Wallpaper is an important interior decoration for centuries, from Chinese emperors to modern apartments. The history of wallpaper has followed technological progress and design concepts. In recent years, luxury brands have presented their collections, so there is justifiable talk of a wallpaper renaissance.
Wallpaper was first made in ancient China, BC. According to historical sources, wallpapers were made for the Qin dynasty from linen, hemp, and bamboo, as well as rice paper. As technology progressed, so did the material on which the patterns were drawn.
Along the Silk Route, wallpapers reached Europe in the 12th century, where they were quickly accepted by the aristocracy.

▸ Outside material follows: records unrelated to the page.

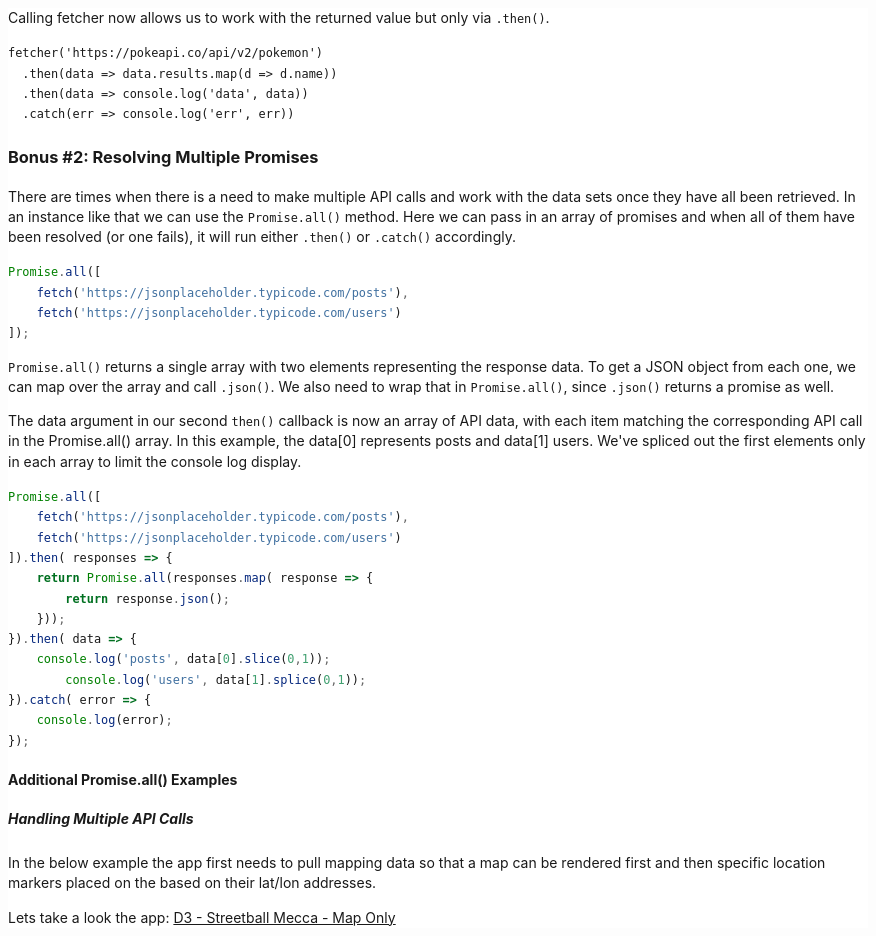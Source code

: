 Calling fetcher now allows us to work with the returned value but only via `.then()`. 

```
fetcher('https://pokeapi.co/api/v2/pokemon')
  .then(data => data.results.map(d => d.name))
  .then(data => console.log('data', data))
  .catch(err => console.log('err', err))
```

### Bonus #2: Resolving Multiple Promises

There are times when there is a need to make multiple API calls and work with the data sets once they have all been retrieved.  In an instance like that we can use the `Promise.all()` method.  Here we can pass in an array of promises and when all of them have been resolved (or one fails), it will run either `.then()` or `.catch()` accordingly. 

```js
Promise.all([
	fetch('https://jsonplaceholder.typicode.com/posts'),
	fetch('https://jsonplaceholder.typicode.com/users')
]);
```

`Promise.all()` returns a single array with two elements representing the response data. To get a JSON object from each one, we can map over the array and call `.json()`.  We also need to wrap that in `Promise.all()`, since `.json()` returns a promise as well.

The data argument in our second `then()` callback is now an array of API data, with each item matching the corresponding API call in the Promise.all() array. In this example, the data[0] represents posts and data[1] users.  We've spliced out the first elements only in each array to limit the console log display. 

```js
Promise.all([
	fetch('https://jsonplaceholder.typicode.com/posts'),
	fetch('https://jsonplaceholder.typicode.com/users')
]).then( responses => {
	return Promise.all(responses.map( response => {
		return response.json();
	}));
}).then( data => {
	console.log('posts', data[0].slice(0,1));
        console.log('users', data[1].splice(0,1));
}).catch( error => {
	console.log(error);
});
```

#### Additional Promise.all() Examples

##### Handling Multiple API Calls

 In the below example the app first needs to pull mapping data so that a map can be rendered first and then specific location markers placed on the based on their lat/lon addresses. 

Lets take a look the app: [D3 - Streetball Mecca - Map Only](https://codepen.io/jkeohan/project/editor/DKzvyL)
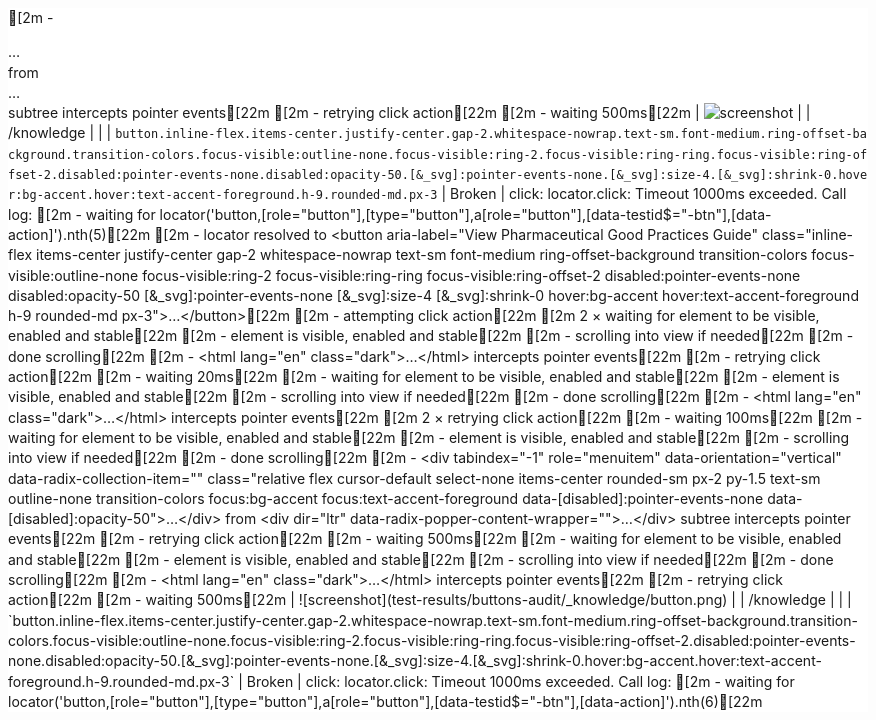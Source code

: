 [2m    - <div tabindex="-1" role="menuitem" data-orientation="vertical" data-radix-collection-item="" class="relative flex cursor-default select-none items-center rounded-sm px-2 py-1.5 text-sm outline-none transition-colors focus:bg-accent focus:text-accent-foreground data-[disabled]:pointer-events-none data-[disabled]:opacity-50">…</div> from <div dir="ltr" data-radix-popper-content-wrapper="">…</div> subtree intercepts pointer events[22m
[2m  - retrying click action[22m
[2m    - waiting 500ms[22m
 | ![screenshot](test-results/buttons-audit/_knowledge/Add_Document.png) |
| /knowledge |  |  | `button.inline-flex.items-center.justify-center.gap-2.whitespace-nowrap.text-sm.font-medium.ring-offset-background.transition-colors.focus-visible:outline-none.focus-visible:ring-2.focus-visible:ring-ring.focus-visible:ring-offset-2.disabled:pointer-events-none.disabled:opacity-50.[&_svg]:pointer-events-none.[&_svg]:size-4.[&_svg]:shrink-0.hover:bg-accent.hover:text-accent-foreground.h-9.rounded-md.px-3` | Broken | click: locator.click: Timeout 1000ms exceeded.
Call log:
[2m  - waiting for locator('button,[role="button"],[type="button"],a[role="button"],[data-testid$="-btn"],[data-action]').nth(5)[22m
[2m    - locator resolved to <button aria-label="View Pharmaceutical Good Practices Guide" class="inline-flex items-center justify-center gap-2 whitespace-nowrap text-sm font-medium ring-offset-background transition-colors focus-visible:outline-none focus-visible:ring-2 focus-visible:ring-ring focus-visible:ring-offset-2 disabled:pointer-events-none disabled:opacity-50 [&_svg]:pointer-events-none [&_svg]:size-4 [&_svg]:shrink-0 hover:bg-accent hover:text-accent-foreground h-9 rounded-md px-3">…</button>[22m
[2m  - attempting click action[22m
[2m    2 × waiting for element to be visible, enabled and stable[22m
[2m      - element is visible, enabled and stable[22m
[2m      - scrolling into view if needed[22m
[2m      - done scrolling[22m
[2m      - <html lang="en" class="dark">…</html> intercepts pointer events[22m
[2m    - retrying click action[22m
[2m    - waiting 20ms[22m
[2m    - waiting for element to be visible, enabled and stable[22m
[2m    - element is visible, enabled and stable[22m
[2m    - scrolling into view if needed[22m
[2m    - done scrolling[22m
[2m    - <html lang="en" class="dark">…</html> intercepts pointer events[22m
[2m  2 × retrying click action[22m
[2m      - waiting 100ms[22m
[2m      - waiting for element to be visible, enabled and stable[22m
[2m      - element is visible, enabled and stable[22m
[2m      - scrolling into view if needed[22m
[2m      - done scrolling[22m
[2m      - <div tabindex="-1" role="menuitem" data-orientation="vertical" data-radix-collection-item="" class="relative flex cursor-default select-none items-center rounded-sm px-2 py-1.5 text-sm outline-none transition-colors focus:bg-accent focus:text-accent-foreground data-[disabled]:pointer-events-none data-[disabled]:opacity-50">…</div> from <div dir="ltr" data-radix-popper-content-wrapper="">…</div> subtree intercepts pointer events[22m
[2m  - retrying click action[22m
[2m    - waiting 500ms[22m
[2m    - waiting for element to be visible, enabled and stable[22m
[2m    - element is visible, enabled and stable[22m
[2m    - scrolling into view if needed[22m
[2m    - done scrolling[22m
[2m    - <html lang="en" class="dark">…</html> intercepts pointer events[22m
[2m  - retrying click action[22m
[2m    - waiting 500ms[22m
 | ![screenshot](test-results/buttons-audit/_knowledge/button.png) |
| /knowledge |  |  | `button.inline-flex.items-center.justify-center.gap-2.whitespace-nowrap.text-sm.font-medium.ring-offset-background.transition-colors.focus-visible:outline-none.focus-visible:ring-2.focus-visible:ring-ring.focus-visible:ring-offset-2.disabled:pointer-events-none.disabled:opacity-50.[&_svg]:pointer-events-none.[&_svg]:size-4.[&_svg]:shrink-0.hover:bg-accent.hover:text-accent-foreground.h-9.rounded-md.px-3` | Broken | click: locator.click: Timeout 1000ms exceeded.
Call log:
[2m  - waiting for locator('button,[role="button"],[type="button"],a[role="button"],[data-testid$="-btn"],[data-action]').nth(6)[22m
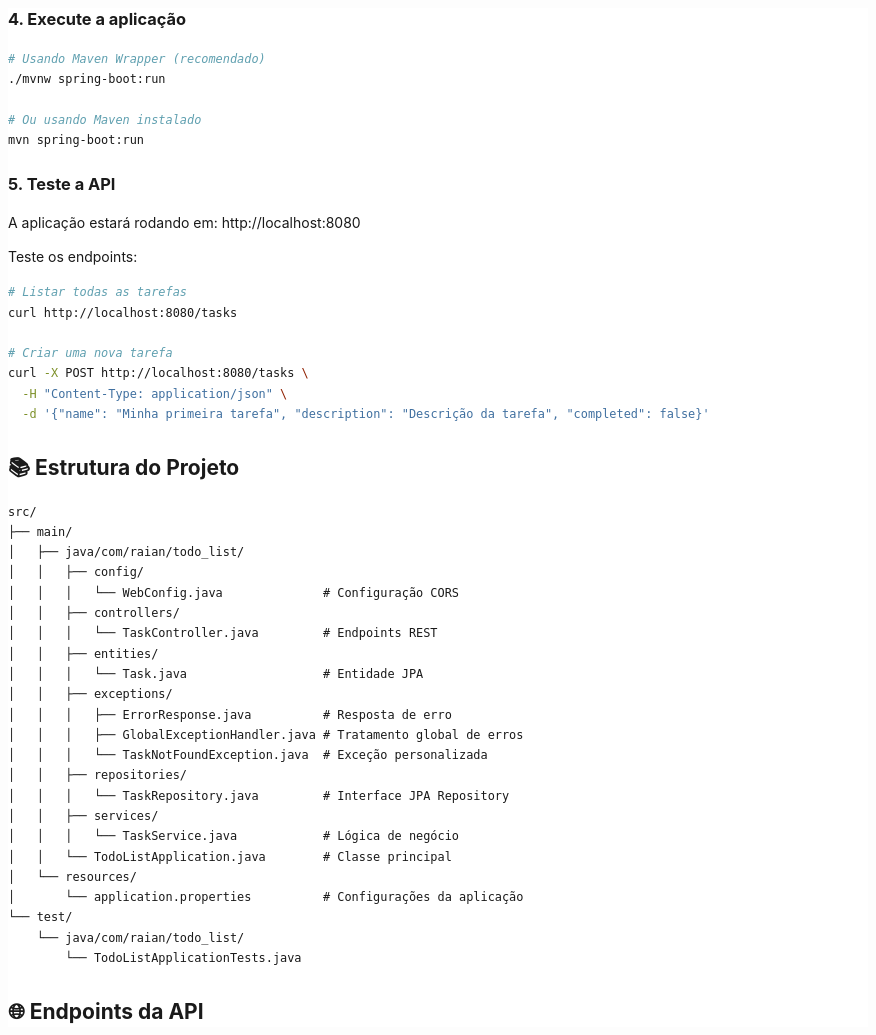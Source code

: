### 4. Execute a aplicação
```bash
# Usando Maven Wrapper (recomendado)
./mvnw spring-boot:run

# Ou usando Maven instalado
mvn spring-boot:run
```

### 5. Teste a API
A aplicação estará rodando em: http://localhost:8080

Teste os endpoints:
```bash
# Listar todas as tarefas
curl http://localhost:8080/tasks

# Criar uma nova tarefa
curl -X POST http://localhost:8080/tasks \
  -H "Content-Type: application/json" \
  -d '{"name": "Minha primeira tarefa", "description": "Descrição da tarefa", "completed": false}'
```

## 📚 Estrutura do Projeto

```
src/
├── main/
│   ├── java/com/raian/todo_list/
│   │   ├── config/
│   │   │   └── WebConfig.java              # Configuração CORS
│   │   ├── controllers/
│   │   │   └── TaskController.java         # Endpoints REST
│   │   ├── entities/
│   │   │   └── Task.java                   # Entidade JPA
│   │   ├── exceptions/
│   │   │   ├── ErrorResponse.java          # Resposta de erro
│   │   │   ├── GlobalExceptionHandler.java # Tratamento global de erros
│   │   │   └── TaskNotFoundException.java  # Exceção personalizada
│   │   ├── repositories/
│   │   │   └── TaskRepository.java         # Interface JPA Repository
│   │   ├── services/
│   │   │   └── TaskService.java            # Lógica de negócio
│   │   └── TodoListApplication.java        # Classe principal
│   └── resources/
│       └── application.properties          # Configurações da aplicação
└── test/
    └── java/com/raian/todo_list/
        └── TodoListApplicationTests.java
```

## 🌐 Endpoints da API
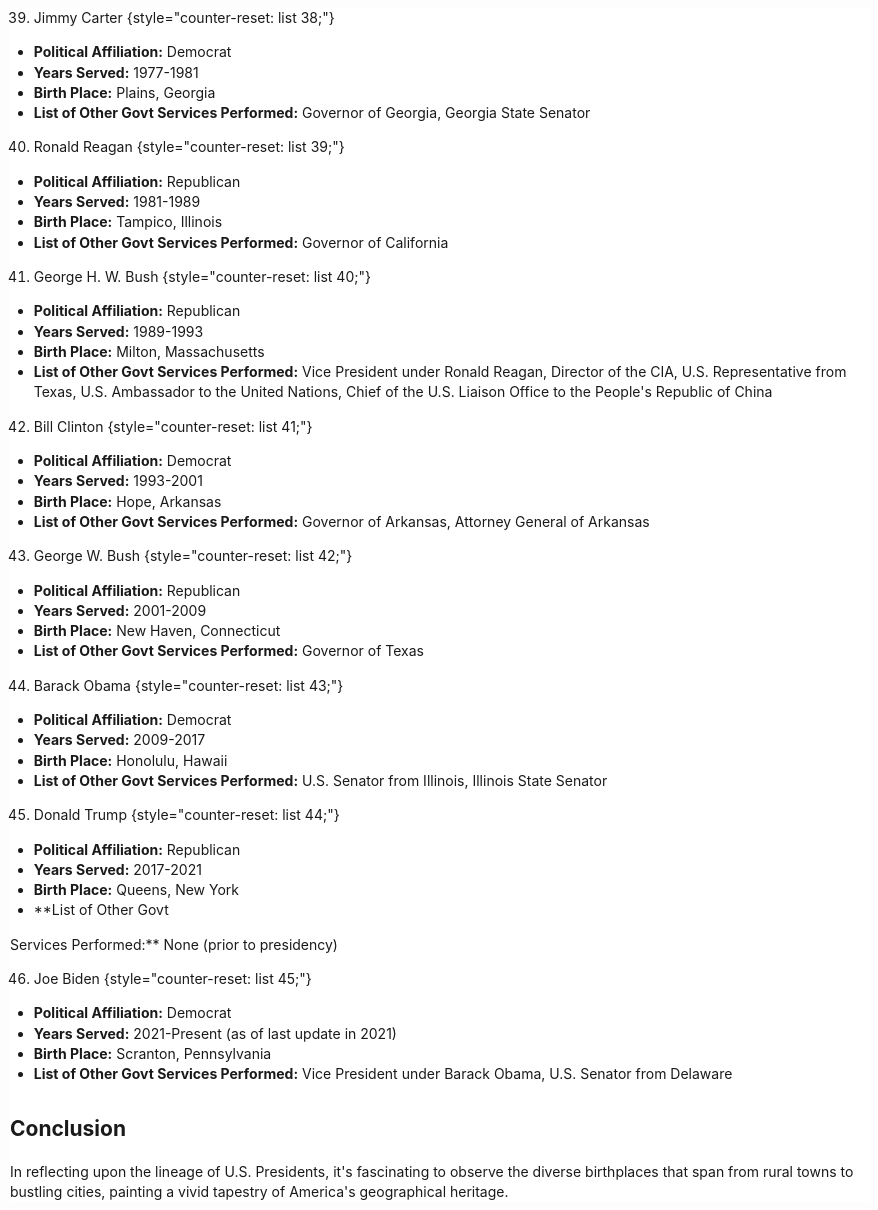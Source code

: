 39. Jimmy Carter {style="counter-reset: list 38;"}
  - **Political Affiliation:** Democrat
  - **Years Served:** 1977-1981
  - **Birth Place:** Plains, Georgia
  - **List of Other Govt Services Performed:** Governor of Georgia, Georgia State Senator

40. Ronald Reagan {style="counter-reset: list 39;"}
  - **Political Affiliation:** Republican
  - **Years Served:** 1981-1989
  - **Birth Place:** Tampico, Illinois
  - **List of Other Govt Services Performed:** Governor of California

41. George H. W. Bush {style="counter-reset: list 40;"}
  - **Political Affiliation:** Republican
  - **Years Served:** 1989-1993
  - **Birth Place:** Milton, Massachusetts
  - **List of Other Govt Services Performed:** Vice President under Ronald Reagan, Director of the CIA, U.S. Representative from Texas, U.S. Ambassador to the United Nations, Chief of the U.S. Liaison Office to the People's Republic of China

42. Bill Clinton {style="counter-reset: list 41;"}
  - **Political Affiliation:** Democrat
  - **Years Served:** 1993-2001
  - **Birth Place:** Hope, Arkansas
  - **List of Other Govt Services Performed:** Governor of Arkansas, Attorney General of Arkansas

43. George W. Bush {style="counter-reset: list 42;"}
  - **Political Affiliation:** Republican
  - **Years Served:** 2001-2009
  - **Birth Place:** New Haven, Connecticut
  - **List of Other Govt Services Performed:** Governor of Texas

44. Barack Obama {style="counter-reset: list 43;"}
  - **Political Affiliation:** Democrat
  - **Years Served:** 2009-2017
  - **Birth Place:** Honolulu, Hawaii
  - **List of Other Govt Services Performed:** U.S. Senator from Illinois, Illinois State Senator

45. Donald Trump {style="counter-reset: list 44;"}
  - **Political Affiliation:** Republican
  - **Years Served:** 2017-2021
  - **Birth Place:** Queens, New York
  - **List of Other Govt

 Services Performed:** None (prior to presidency)

46. Joe Biden {style="counter-reset: list 45;"}
  - **Political Affiliation:** Democrat
  - **Years Served:** 2021-Present (as of last update in 2021)
  - **Birth Place:** Scranton, Pennsylvania
  - **List of Other Govt Services Performed:** Vice President under Barack Obama, U.S. Senator from Delaware

## Conclusion
In reflecting upon the lineage of U.S. Presidents, it's fascinating to observe the diverse birthplaces that span from rural towns to bustling cities, painting a vivid tapestry of America's geographical heritage.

The history of wallpaper represents the development of motifs and designs, but also an archive of materials, printing techniques, and approaches to interior design. Thus, various fibers, primitive papers, wood, and canvas were used as materials for the production of wallpaper. They provided decoration but also had a practical role – providing additional insulation. They also hid damage on the walls.
The oldest preserved wallpapers from Europe are from the beginning of the 16th century. They are located in Christ’s College Cambridge and were built by Hugo Goes of York in 1509. He found inspiration in the Islamic tradition with the famous Damascus print. This was also the model for famous Italian and Spanish textiles. Even today, Damascus print and its variations are still very popular.
In the 18th century, wallpaper became a symbol of prestige, so in 1712, Queen Anna introduced a wallpaper tax that lasted for 124 years. Even then, the value of design and printing was recognized, and the penalty for falsifying a print in UK was punishable by death from 1805.
In France at that time, battle scenes, landscapes, as well as details from the Gothic and Rococo eras appeared on the wallpaper.
Floral motifs, monochromatic, more modern patterns, and pictorial scenes soon appear. At the same time, wallpapers are becoming more accessible to a wide range of consumers.
Until modern times, wallpapers sometimes fell into oblivion. There was even a time when they were hated. However, they would always return to glamor and chic. It is the same today when they are experiencing a real renaissance, so Hermes, Versace, Roberto Cavalli, Louis Vuitton, and Christian Lacroix are stretching into the wallpaper market.
But only a few prints have proven to be truly timeless:
Martinique pattern (Banana Leaf) wallpaper
The famous Martinique pattern was created in 1942. It was hand-painted at CW Stockwell, where it was designed by owners Remy and Lucile Chatain after the South Seas trip, in collaboration with botanical illustrator Albert Stockdale.
Although Damascus is the first preserved European style, even today these patterns look attractive and modern. Damascus is a heritage design most recognizable for its symmetrical shapes and medallions.
The motifs of the Chinoiseris wallpaper are taken from classic paintings of East Asia, primarily China. They show nature motifs, trees, and birds, usually in a single dimension.
Floral wallpaper patterns became a staple of the British aesthetic, rising in popularity in England during the Rococo and Victorian eras of the 18th and 19th centuries. The progress of printing techniques at the end of the 17th century enabled full color and more complex patterns.
Leaping zebra wallpaper was originally designed in the 1940s for the Gino of Capri restaurant.
The House of Scalamandré‘s wallpaper is still a design icon, so this print can be seen in Wes Anderson’s The Royal Tenenbaums and Woody Allen’s Mighty Aphrodite movies.